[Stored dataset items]
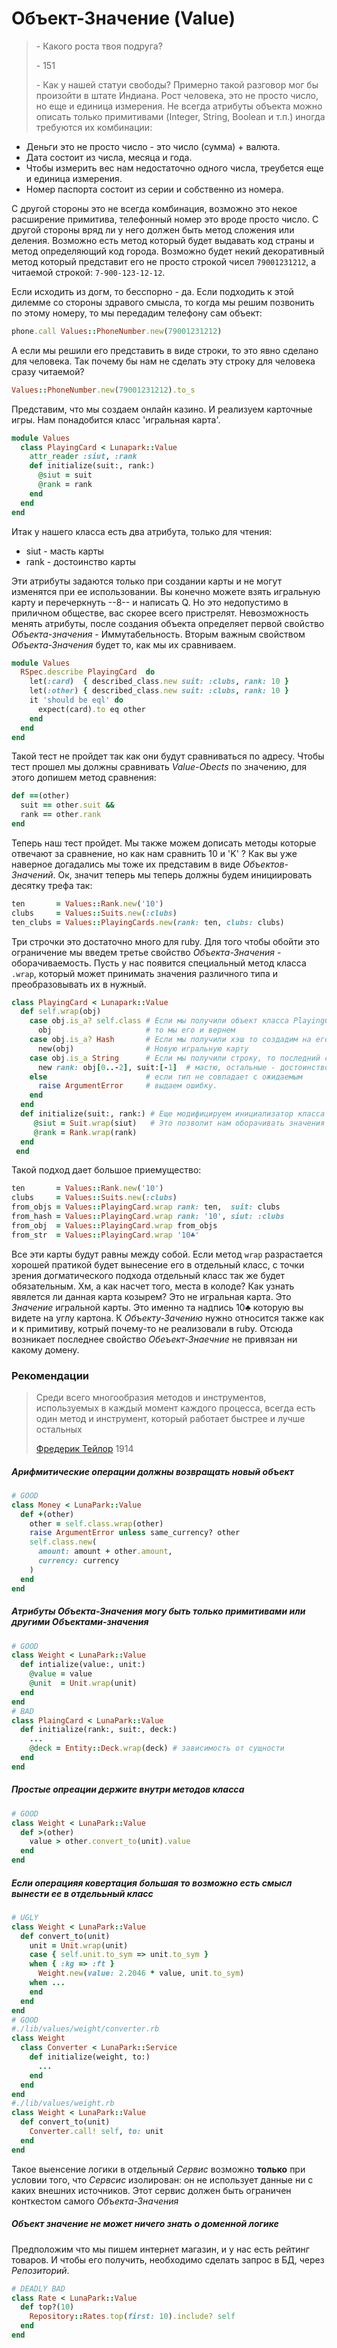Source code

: # Объект-Значение (Value)

> \- Какого роста твоя подруга?
>
> \- 151
>
> \- Как у нашей статуи свободы?
> Примерно такой разговор мог бы произойти в штате Индиана. Рост человека, это не просто число, но еще и единица измерения. Не всегда атрибуты объекта можно описать только примитивами (Integer, String, Boolean и т.п.) иногда требуются их комбинации:
- Деньги это не просто число - это число (сумма) + валюта.
- Дата состоит из числа, месяца и года.
- Чтобы измерить вес нам недостаточно одного числа, треубется еще и единица измерения.
- Номер паспорта состоит из серии и собственно из номера.

С другой стороны это не всегда комбинация, возможно это некое расширение примитива,
телефонный номер это вроде просто число. С другой стороны вряд ли у него должен быть метод сложения или деления. Возможно есть метод который будет выдавать код страны и метод определяющий код города. Возможно будет некий декоративный метод который представит его не просто строкой чисел `79001231212`, а читаемой строкой: `7-900-123-12-12`.

<spoiler title="а может в декоратор?">

Если исходить из догм, то бесспорно - да. Если подходить к этой дилемме со стороны здравого смысла, то когда мы решим позвонить по этому номеру, то мы передадим телефону сам объект:

```ruby
phone.call Values::PhoneNumber.new(79001231212)
```
А если мы решили его представить в виде строки, то это явно сделано для человека. Так почему бы нам не сделать эту строку для человека сразу читаемой?
```ruby
Values::PhoneNumber.new(79001231212).to_s
```
</spoiler>

Представим, что мы создаем онлайн казино. И реализуем карточные игры. Нам понадобится класс 'игральная карта'.

```ruby
module Values
  class PlayingCard < Lunapark::Value
    attr_reader :siut, :rank
    def initialize(suit:, rank:)
      @siut = suit
      @rank = rank
    end
  end
end
```
Итак у нашего класса есть два атрибута, только для чтения:
- siut - масть карты
- rank - достоинство карты

Эти атрибуты задаются только при создании карты и не могут изменятся при ее использовании. Вы конечно можете взять игральную карту и перечеркнуть --8-- и написать Q. Но это недопустимо в  приличном обществе, вас скорее всего пристрелят. Невозможность менять атрибуты, после создания объекта определяет первой свойство _Объекта-значения_ - Иммутабельность.
Вторым важным свойством _Объекта-Значения_ будет то, как мы их сравниваем.

```ruby
module Values
  RSpec.describe PlayingCard  do
    let(:card)  { described_class.new suit: :clubs, rank: 10 }
    let(:other) { described_class.new suit: :clubs, rank: 10 }
    it 'should be eql' do
      expect(card).to eq other
    end
  end
end
```
Такой тест не пройдет так как они будут сравниваться по адресу. Чтобы тест прошел мы должны сравнивать _Value-Obects_ по значению, для этого допишем метод сравнения:
```ruby
def ==(other)
  suit == other.suit &&
  rank == other.rank
end
```
Теперь наш тест пройдет. Мы также можем дописать методы которые отвечают за сравнение, но как нам сравнить 10 и 'K' ? Как вы уже наверное догадались мы тоже их представим в виде _Объектов-Значений_. Ок, значит теперь мы теперь должны будем инициировать десятку трефа так:
```ruby
ten       = Values::Rank.new('10')
clubs     = Values::Suits.new(:clubs)
ten_clubs = Values::PlayingCards.new(rank: ten, clubs: clubs)
```
Три строчки это достаточно много для ruby. Для того чтобы обойти это ограничение мы введем третье свойство _Объекта-Значения_ - оборачиваемость. Пусть у нас появится специальный метод  класса `.wrap`, который может принимать значения различного типа и преобразовывать их в нужный.
```ruby
class PlayingCard < Lunapark::Value
  def self.wrap(obj)
    case obj.is_a? self.class # Если мы получили объект класса PlayingCard
      obj                     # то мы его и вернем
    case obj.is_a? Hash       # Если мы получили хэш то создадим на его основе
      new(obj)                # Новую игральную карту
    case obj.is_a String      # Если мы получили строку, то последний символ, будет
      new rank: obj[0..-2], suit:[-1]  # мастю, остальные - достоинством карты.
    else                      # если тип не совпадает с ожидаемым
      raise ArgumentError     # выдаем ошибку.
    end
  end
  def initialize(suit:, rank:) # Еще модифицируем инициализатор класса
     @siut = Suit.wrap(siut)   # Это позволит нам оборачивать значения
     @rank = Rank.wrap(rank)
  end
 end
```
Такой подход дает большое приемущество:
```ruby
ten       = Values::Rank.new('10')
clubs     = Values::Suits.new(:clubs)
from_objs = Values::PlayingCard.wrap rank: ten,  suit: clubs
from_hash = Values::PlayingCard.wrap rank: '10', siut: :clubs
from_obj  = Values::PlayingCard.wrap from_objs
from_str  = Values::PlayingCard.wrap '10♣'
```
Все эти карты будут равны между собой. Если метод `wrap` разрастается хорошей пратикой будет вынесение его в отдельный класс, с точки зрения догматического подхода отдельный класс так же будет обязательным.
Хм, а как насчет того, места в колоде? Как узнать явялется ли данная карта козырем? Это не игральная карта. Это _Значение_ игральной карты. Это именно та надпись 10♣ которую вы видете на углу картона.
К _Объекту-Зачению_ нужно относится также как и к примитиву, котрый почему-то не реализовали в ruby. Отсюда возникает последнее свойство _Обеъект-Знаечние_ не привязан ни какому домену.

### Рекомендации
> Среди всего многообразия методов и инструментов, используемых в каждый момент каждого процесса, всегда есть один метод и инструмент, который работает быстрее и лучше остальных
>
> [Фредерик Тейлор](https://ru.wikipedia.org/wiki/%D0%A4%D1%80%D0%B5%D0%B4%D0%B5%D1%80%D0%B8%D0%BA_%D0%A2%D0%B5%D0%B9%D0%BB%D0%BE%D1%80) 1914
##### Арифмитические операции должны возвращать новый объект
``` ruby
# GOOD
class Money < LunaPark::Value
  def +(other)
    other = self.class.wrap(other)
    raise ArgumentError unless same_currency? other
    self.class.new(
      amount: amount + other.amount,
      currency: currency
    )
  end
end
```
##### Атрибуты _Объекта-Значения_ могу быть только примитивами или другими _Объектами-значения_
```ruby
# GOOD
class Weight < LunaPark::Value
  def intialize(value:, unit:)
    @value = value
    @unit  = Unit.wrap(unit)
  end
end
# BAD
class PlaingCard < LunaPark::Value
  def initialize(rank:, suit:, deck:)
    ...
    @deck = Entity::Deck.wrap(deck) # зависимость от сущности
  end
end
```
##### Простые опреации держите внутри методов класса
```ruby
# GOOD
class Weight < LunaPark::Value
  def >(other)
    value > other.convert_to(unit).value
  end
end
```
##### Если операцияя ковертация большая то возможно есть смысл вынести ее в отделььный класс
```ruby
# UGLY
class Weight < LunaPark::Value
  def convert_to(unit)
    unit = Unit.wrap(unit)
    case { self.unit.to_sym => unit.to_sym }
    when { :kg => :ft }
      Weight.new(value: 2.2046 * value, unit.to_sym)
    when ...
    end
  end
end
# GOOD
#./lib/values/weight/converter.rb
class Weight
  class Converter < LunaPark::Service
    def initialize(weight, to:)
      ...
    end
  end
end
#./lib/values/weight.rb
class Weight < LunaPark::Value
  def convert_to(unit)
    Converter.call! self, to: unit
  end
end
```
Такое выенсение логики в отдельный _Сервис_ возможно __только__ при условии того, что _Сервсис_ изолирован: он не использует данные ни с каких внешних источников. Этот сервис должен быть ограничен конткестом самого _Объекта-Значения_
##### Объект значение не может ничего знать о доменной логике
Предположим что мы пишем интернет магазин, и у нас есть рейтинг товаров. И чтобы его получить, необходимо сделать запрос в БД, через _Репозиторий_.
```ruby
# DEADLY BAD
class Rate < LunaPark::Value
  def top?(10)
    Repository::Rates.top(first: 10).include? self
  end
end
```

PROBLEM STATEMENT: Could you transcribe every entry above exactly, leaving out the images?

WRITTEN RESPONSE:
Source code

: # Объект-Значение (Value)

> \- Какого роста твоя подруга?
>
> \- 151
>
> \- Как у нашей статуи свободы?
> Примерно такой разговор мог бы произойти в штате Индиана. Рост человека, это не просто число, но еще и единица измерения. Не всегда атрибуты объекта можно описать только примитивами (Integer, String, Boolean и т.п.) иногда требуются их комбинации:
- Деньги это не просто число - это число (сумма) + валюта.
- Дата состоит из числа, месяца и года.
- Чтобы измерить вес нам недостаточно одного числа, треубется еще и единица измерения.
- Номер паспорта состоит из серии и собственно из номера.

С другой стороны это не всегда комбинация, возможно это некое расширение примитива,
телефонный номер это вроде просто число. С другой стороны вряд ли у него должен быть метод сложения или деления. Возможно есть метод который будет выдавать код страны и метод определяющий код города. Возможно будет некий декоративный метод который представит его не просто строкой чисел `79001231212`, а читаемой строкой: `7-900-123-12-12`.

<spoiler title="а может в декоратор?">

Если исходить из догм, то бесспорно - да. Если подходить к этой дилемме со стороны здравого смысла, то когда мы решим позвонить по этому номеру, то мы передадим телефону сам объект:

```ruby
phone.call Values::PhoneNumber.new(79001231212)
```
А если мы решили его представить в виде строки, то это явно сделано для человека. Так почему бы нам не сделать эту строку для человека сразу читаемой?
```ruby
Values::PhoneNumber.new(79001231212).to_s
```
</spoiler>

Представим, что мы создаем онлайн казино. И реализуем карточные игры. Нам понадобится класс 'игральная карта'.

```ruby
module Values
  class PlayingCard < Lunapark::Value
    attr_reader :siut, :rank
    def initialize(suit:, rank:)
      @siut = suit
      @rank = rank
    end
  end
end
```
Итак у нашего класса есть два атрибута, только для чтения:
- siut - масть карты
- rank - достоинство карты

Эти атрибуты задаются только при создании карты и не могут изменятся при ее использовании. Вы конечно можете взять игральную карту и перечеркнуть --8-- и написать Q. Но это недопустимо в  приличном обществе, вас скорее всего пристрелят. Невозможность менять атрибуты, после создания объекта определяет первой свойство _Объекта-значения_ - Иммутабельность.
Вторым важным свойством _Объекта-Значения_ будет то, как мы их сравниваем.

```ruby
module Values
  RSpec.describe PlayingCard  do
    let(:card)  { described_class.new suit: :clubs, rank: 10 }
    let(:other) { described_class.new suit: :clubs, rank: 10 }
    it 'should be eql' do
      expect(card).to eq other
    end
  end
end
```
Такой тест не пройдет так как они будут сравниваться по адресу. Чтобы тест прошел мы должны сравнивать _Value-Obects_ по значению, для этого допишем метод сравнения:
```ruby
def ==(other)
  suit == other.suit &&
  rank == other.rank
end
```
Теперь наш тест пройдет. Мы также можем дописать методы которые отвечают за сравнение, но как нам сравнить 10 и 'K' ? Как вы уже наверное догадались мы тоже их представим в виде _Объектов-Значений_. Ок, значит теперь мы теперь должны будем инициировать десятку трефа так:
```ruby
ten       = Values::Rank.new('10')
clubs     = Values::Suits.new(:clubs)
ten_clubs = Values::PlayingCards.new(rank: ten, clubs: clubs)
```
Три строчки это достаточно много для ruby. Для того чтобы обойти это ограничение мы введем третье свойство _Объекта-Значения_ - оборачиваемость. Пусть у нас появится специальный метод  класса `.wrap`, который может принимать значения различного типа и преобразовывать их в нужный.
```ruby
class PlayingCard < Lunapark::Value
  def self.wrap(obj)
    case obj.is_a? self.class # Если мы получили объект класса PlayingCard
      obj                     # то мы его и вернем
    case obj.is_a? Hash       # Если мы получили хэш то создадим на его основе
      new(obj)                # Новую игральную карту
    case obj.is_a String      # Если мы получили строку, то последний символ, будет
      new rank: obj[0..-2], suit:[-1]  # мастю, остальные - достоинством карты.
    else                      # если тип не совпадает с ожидаемым
      raise ArgumentError     # выдаем ошибку.
    end
  end
  def initialize(suit:, rank:) # Еще модифицируем инициализатор класса
     @siut = Suit.wrap(siut)   # Это позволит нам оборачивать значения
     @rank = Rank.wrap(rank)
  end
 end
```
Такой подход дает большое приемущество:
```ruby
ten       = Values::Rank.new('10')
clubs     = Values::Suits.new(:clubs)
from_objs = Values::PlayingCard.wrap rank: ten,  suit: clubs
from_hash = Values::PlayingCard.wrap rank: '10', siut: :clubs
from_obj  = Values::PlayingCard.wrap from_objs
from_str  = Values::PlayingCard.wrap '10♣'
```
Все эти карты будут равны между собой. Если метод `wrap` разрастается хорошей пратикой будет вынесение его в отдельный класс, с точки зрения догматического подхода отдельный класс так же будет обязательным.
Хм, а как насчет того, места в колоде? Как узнать явялется ли данная карта козырем? Это не игральная карта. Это _Значение_ игральной карты. Это именно та надпись 10♣ которую вы видете на углу картона.
К _Объекту-Зачению_ нужно относится также как и к примитиву, котрый почему-то не реализовали в ruby. Отсюда возникает последнее свойство _Обеъект-Знаечние_ не привязан ни какому домену.

### Рекомендации
> Среди всего многообразия методов и инструментов, используемых в каждый момент каждого процесса, всегда есть один метод и инструмент, который работает быстрее и лучше остальных
>
> [Фредерик Тейлор](https://ru.wikipedia.org/wiki/%D0%A4%D1%80%D0%B5%D0%B4%D0%B5%D1%80%D0%B8%D0%BA_%D0%A2%D0%B5%D0%B9%D0%BB%D0%BE%D1%80) 1914
##### Арифмитические операции должны возвращать новый объект
``` ruby
# GOOD
class Money < LunaPark::Value
  def +(other)
    other = self.class.wrap(other)
    raise ArgumentError unless same_currency? other
    self.class.new(
      amount: amount + other.amount,
      currency: currency
    )
  end
end
```
##### Атрибуты _Объекта-Значения_ могу быть только примитивами или другими _Объектами-значения_
```ruby
# GOOD
class Weight < LunaPark::Value
  def intialize(value:, unit:)
    @value = value
    @unit  = Unit.wrap(unit)
  end
end
# BAD
class PlaingCard < LunaPark::Value
  def initialize(rank:, suit:, deck:)
    ...
    @deck = Entity::Deck.wrap(deck) # зависимость от сущности
  end
end
```
##### Простые опреации держите внутри методов класса
```ruby
# GOOD
class Weight < LunaPark::Value
  def >(other)
    value > other.convert_to(unit).value
  end
end
```
##### Если операцияя ковертация большая то возможно есть смысл вынести ее в отделььный класс
```ruby
# UGLY
class Weight < LunaPark::Value
  def convert_to(unit)
    unit = Unit.wrap(unit)
    case { self.unit.to_sym => unit.to_sym }
    when { :kg => :ft }
      Weight.new(value: 2.2046 * value, unit.to_sym)
    when ...
    end
  end
end
# GOOD
#./lib/values/weight/converter.rb
class Weight
  class Converter < LunaPark::Service
    def initialize(weight, to:)
      ...
    end
  end
end
#./lib/values/weight.rb
class Weight < LunaPark::Value
  def convert_to(unit)
    Converter.call! self, to: unit
  end
end
```
Такое выенсение логики в отдельный _Сервис_ возможно __только__ при условии того, что _Сервсис_ изолирован: он не использует данные ни с каких внешних источников. Этот сервис должен быть ограничен конткестом самого _Объекта-Значения_
##### Объект значение не может ничего знать о доменной логике
Предположим что мы пишем интернет магазин, и у нас есть рейтинг товаров. И чтобы его получить, необходимо сделать запрос в БД, через _Репозиторий_.
```ruby
# DEADLY BAD
class Rate < LunaPark::Value
  def top?(10)
    Repository::Rates.top(first: 10).include? self
  end
end
```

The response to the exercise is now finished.